═══ DATA FOR THIS TASK ═══

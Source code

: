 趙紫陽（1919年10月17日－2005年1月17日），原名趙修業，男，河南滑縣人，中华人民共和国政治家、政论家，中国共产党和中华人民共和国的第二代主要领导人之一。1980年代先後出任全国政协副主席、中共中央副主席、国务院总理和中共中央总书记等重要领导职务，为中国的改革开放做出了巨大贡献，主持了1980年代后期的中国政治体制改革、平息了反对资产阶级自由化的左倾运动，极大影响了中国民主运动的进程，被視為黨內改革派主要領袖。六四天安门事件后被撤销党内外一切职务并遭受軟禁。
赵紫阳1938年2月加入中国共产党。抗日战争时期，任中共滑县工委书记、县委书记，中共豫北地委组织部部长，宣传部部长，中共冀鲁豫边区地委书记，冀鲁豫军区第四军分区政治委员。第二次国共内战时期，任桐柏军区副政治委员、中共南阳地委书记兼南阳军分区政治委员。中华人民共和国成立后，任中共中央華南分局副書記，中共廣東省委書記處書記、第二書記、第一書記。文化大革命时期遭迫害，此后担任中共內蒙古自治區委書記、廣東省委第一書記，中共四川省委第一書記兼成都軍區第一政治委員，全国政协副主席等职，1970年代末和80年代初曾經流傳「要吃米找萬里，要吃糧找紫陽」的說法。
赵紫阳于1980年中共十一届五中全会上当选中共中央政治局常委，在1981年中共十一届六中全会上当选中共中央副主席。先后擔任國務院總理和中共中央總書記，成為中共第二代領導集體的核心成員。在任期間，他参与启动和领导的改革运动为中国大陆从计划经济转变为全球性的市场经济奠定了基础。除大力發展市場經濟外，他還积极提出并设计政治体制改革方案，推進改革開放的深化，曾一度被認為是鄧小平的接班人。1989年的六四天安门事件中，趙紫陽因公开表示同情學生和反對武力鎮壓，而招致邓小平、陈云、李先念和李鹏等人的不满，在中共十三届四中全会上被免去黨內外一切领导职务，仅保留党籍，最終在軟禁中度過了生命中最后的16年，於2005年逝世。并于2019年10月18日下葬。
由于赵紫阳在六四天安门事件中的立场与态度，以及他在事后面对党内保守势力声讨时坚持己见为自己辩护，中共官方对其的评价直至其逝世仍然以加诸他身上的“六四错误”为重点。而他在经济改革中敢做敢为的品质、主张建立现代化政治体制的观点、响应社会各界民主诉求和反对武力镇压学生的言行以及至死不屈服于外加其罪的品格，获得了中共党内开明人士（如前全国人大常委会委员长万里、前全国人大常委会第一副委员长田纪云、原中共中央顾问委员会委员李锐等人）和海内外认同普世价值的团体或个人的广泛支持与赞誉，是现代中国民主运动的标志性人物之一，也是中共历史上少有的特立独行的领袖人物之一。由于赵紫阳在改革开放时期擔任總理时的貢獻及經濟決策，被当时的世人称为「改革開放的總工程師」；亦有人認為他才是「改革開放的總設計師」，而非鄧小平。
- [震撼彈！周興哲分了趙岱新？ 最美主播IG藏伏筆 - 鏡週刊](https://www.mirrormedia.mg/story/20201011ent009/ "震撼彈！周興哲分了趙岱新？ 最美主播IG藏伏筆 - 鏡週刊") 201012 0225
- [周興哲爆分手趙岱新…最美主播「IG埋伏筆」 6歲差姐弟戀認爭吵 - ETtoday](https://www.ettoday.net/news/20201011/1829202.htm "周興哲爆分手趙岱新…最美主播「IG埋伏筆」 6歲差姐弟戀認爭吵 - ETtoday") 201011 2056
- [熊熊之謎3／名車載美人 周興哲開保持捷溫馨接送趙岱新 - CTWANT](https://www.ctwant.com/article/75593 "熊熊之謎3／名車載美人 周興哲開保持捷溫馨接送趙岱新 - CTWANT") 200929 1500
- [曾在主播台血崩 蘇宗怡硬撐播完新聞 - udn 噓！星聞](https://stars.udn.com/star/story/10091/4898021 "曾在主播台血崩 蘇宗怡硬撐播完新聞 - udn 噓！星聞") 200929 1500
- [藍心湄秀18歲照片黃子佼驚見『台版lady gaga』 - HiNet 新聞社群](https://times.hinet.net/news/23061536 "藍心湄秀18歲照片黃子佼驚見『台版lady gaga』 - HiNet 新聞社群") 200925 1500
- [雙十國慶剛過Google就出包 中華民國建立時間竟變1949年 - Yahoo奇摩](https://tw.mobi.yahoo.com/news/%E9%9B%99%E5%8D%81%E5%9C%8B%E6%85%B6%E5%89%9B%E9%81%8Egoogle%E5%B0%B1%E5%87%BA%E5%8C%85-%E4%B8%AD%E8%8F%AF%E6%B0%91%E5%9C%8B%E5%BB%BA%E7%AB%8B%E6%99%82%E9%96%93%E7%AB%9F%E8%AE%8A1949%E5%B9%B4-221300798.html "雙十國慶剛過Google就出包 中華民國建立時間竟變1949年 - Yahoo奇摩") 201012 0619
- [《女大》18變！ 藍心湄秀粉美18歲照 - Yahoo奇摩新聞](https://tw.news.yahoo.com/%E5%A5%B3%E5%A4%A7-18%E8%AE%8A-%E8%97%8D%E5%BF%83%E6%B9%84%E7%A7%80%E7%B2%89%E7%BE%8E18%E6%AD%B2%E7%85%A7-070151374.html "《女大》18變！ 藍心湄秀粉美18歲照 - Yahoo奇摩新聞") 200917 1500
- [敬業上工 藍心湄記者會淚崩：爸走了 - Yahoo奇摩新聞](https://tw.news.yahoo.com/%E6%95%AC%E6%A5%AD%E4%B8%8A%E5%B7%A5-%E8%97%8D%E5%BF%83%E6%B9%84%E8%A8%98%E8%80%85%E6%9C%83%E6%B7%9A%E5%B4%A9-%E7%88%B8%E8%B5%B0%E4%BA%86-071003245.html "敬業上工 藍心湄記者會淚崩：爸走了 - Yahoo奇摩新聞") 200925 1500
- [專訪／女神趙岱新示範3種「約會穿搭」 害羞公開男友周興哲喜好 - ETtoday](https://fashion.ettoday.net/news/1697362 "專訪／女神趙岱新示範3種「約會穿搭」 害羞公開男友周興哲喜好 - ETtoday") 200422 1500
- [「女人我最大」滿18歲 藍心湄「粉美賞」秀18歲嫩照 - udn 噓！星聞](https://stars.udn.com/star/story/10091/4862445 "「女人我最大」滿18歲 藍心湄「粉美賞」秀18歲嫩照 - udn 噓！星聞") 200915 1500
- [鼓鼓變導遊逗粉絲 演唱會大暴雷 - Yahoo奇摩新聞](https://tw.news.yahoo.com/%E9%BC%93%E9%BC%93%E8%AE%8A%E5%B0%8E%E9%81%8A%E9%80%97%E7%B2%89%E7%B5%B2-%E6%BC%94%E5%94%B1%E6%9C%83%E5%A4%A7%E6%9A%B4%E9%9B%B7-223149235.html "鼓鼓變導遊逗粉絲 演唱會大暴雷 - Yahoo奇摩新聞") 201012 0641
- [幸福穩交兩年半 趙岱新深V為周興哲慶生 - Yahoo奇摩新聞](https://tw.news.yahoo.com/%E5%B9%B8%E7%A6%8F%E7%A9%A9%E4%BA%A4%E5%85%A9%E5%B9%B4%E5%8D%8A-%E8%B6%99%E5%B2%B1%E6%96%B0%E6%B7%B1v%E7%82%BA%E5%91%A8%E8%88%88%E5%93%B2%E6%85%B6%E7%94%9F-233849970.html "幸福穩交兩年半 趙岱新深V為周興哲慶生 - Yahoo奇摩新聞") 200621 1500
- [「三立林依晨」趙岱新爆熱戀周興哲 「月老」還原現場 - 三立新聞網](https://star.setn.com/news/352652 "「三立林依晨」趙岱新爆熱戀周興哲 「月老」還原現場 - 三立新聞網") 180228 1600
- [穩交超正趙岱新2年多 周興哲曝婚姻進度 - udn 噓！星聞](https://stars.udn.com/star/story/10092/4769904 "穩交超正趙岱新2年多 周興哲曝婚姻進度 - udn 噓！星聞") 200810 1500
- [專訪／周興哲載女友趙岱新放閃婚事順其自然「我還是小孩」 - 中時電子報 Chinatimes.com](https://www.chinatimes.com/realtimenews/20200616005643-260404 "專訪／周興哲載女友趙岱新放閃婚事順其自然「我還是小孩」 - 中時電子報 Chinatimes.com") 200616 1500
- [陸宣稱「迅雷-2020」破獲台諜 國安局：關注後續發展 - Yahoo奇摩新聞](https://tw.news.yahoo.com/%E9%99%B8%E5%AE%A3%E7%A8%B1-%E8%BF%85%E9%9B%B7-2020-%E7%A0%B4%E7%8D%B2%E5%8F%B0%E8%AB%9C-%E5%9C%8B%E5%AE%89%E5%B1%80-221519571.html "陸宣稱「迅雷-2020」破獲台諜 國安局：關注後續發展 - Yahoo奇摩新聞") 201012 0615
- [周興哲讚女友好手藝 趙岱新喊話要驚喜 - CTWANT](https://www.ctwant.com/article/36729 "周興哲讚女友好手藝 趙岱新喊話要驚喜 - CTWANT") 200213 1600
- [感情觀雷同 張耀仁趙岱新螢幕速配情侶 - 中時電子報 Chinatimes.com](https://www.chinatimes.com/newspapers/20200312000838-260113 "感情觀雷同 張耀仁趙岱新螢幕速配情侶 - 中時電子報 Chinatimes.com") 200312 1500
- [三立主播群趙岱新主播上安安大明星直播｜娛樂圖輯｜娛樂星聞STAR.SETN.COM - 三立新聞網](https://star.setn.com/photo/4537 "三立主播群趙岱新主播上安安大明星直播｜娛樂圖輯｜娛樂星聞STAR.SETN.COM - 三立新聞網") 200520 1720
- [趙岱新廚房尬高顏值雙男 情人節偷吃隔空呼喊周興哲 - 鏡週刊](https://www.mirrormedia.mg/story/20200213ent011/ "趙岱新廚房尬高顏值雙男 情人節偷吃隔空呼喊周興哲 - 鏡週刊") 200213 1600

═══

> _ASSIGNMENT_
Above are the records; repeat exactly the lines from the one holding "- [熊熊之謎3／名車載美人 周興哲開保持捷溫馨接送趙岱新" down to the one holding "- [雙十國慶剛過Google就出包 中華民國建立時間竟變1949年", end lines included.

> _RESPONSE TO THIS TASK_
- [熊熊之謎3／名車載美人 周興哲開保持捷溫馨接送趙岱新 - CTWANT](https://www.ctwant.com/article/75593 "熊熊之謎3／名車載美人 周興哲開保持捷溫馨接送趙岱新 - CTWANT") 200929 1500
- [曾在主播台血崩 蘇宗怡硬撐播完新聞 - udn 噓！星聞](https://stars.udn.com/star/story/10091/4898021 "曾在主播台血崩 蘇宗怡硬撐播完新聞 - udn 噓！星聞") 200929 1500
- [藍心湄秀18歲照片黃子佼驚見『台版lady gaga』 - HiNet 新聞社群](https://times.hinet.net/news/23061536 "藍心湄秀18歲照片黃子佼驚見『台版lady gaga』 - HiNet 新聞社群") 200925 1500
- [雙十國慶剛過Google就出包 中華民國建立時間竟變1949年 - Yahoo奇摩](https://tw.mobi.yahoo.com/news/%E9%9B%99%E5%8D%81%E5%9C%8B%E6%85%B6%E5%89%9B%E9%81%8Egoogle%E5%B0%B1%E5%87%BA%E5%8C%85-%E4%B8%AD%E8%8F%AF%E6%B0%91%E5%9C%8B%E5%BB%BA%E7%AB%8B%E6%99%82%E9%96%93%E7%AB%9F%E8%AE%8A1949%E5%B9%B4-221300798.html "雙十國慶剛過Google就出包 中華民國建立時間竟變1949年 - Yahoo奇摩") 201012 0619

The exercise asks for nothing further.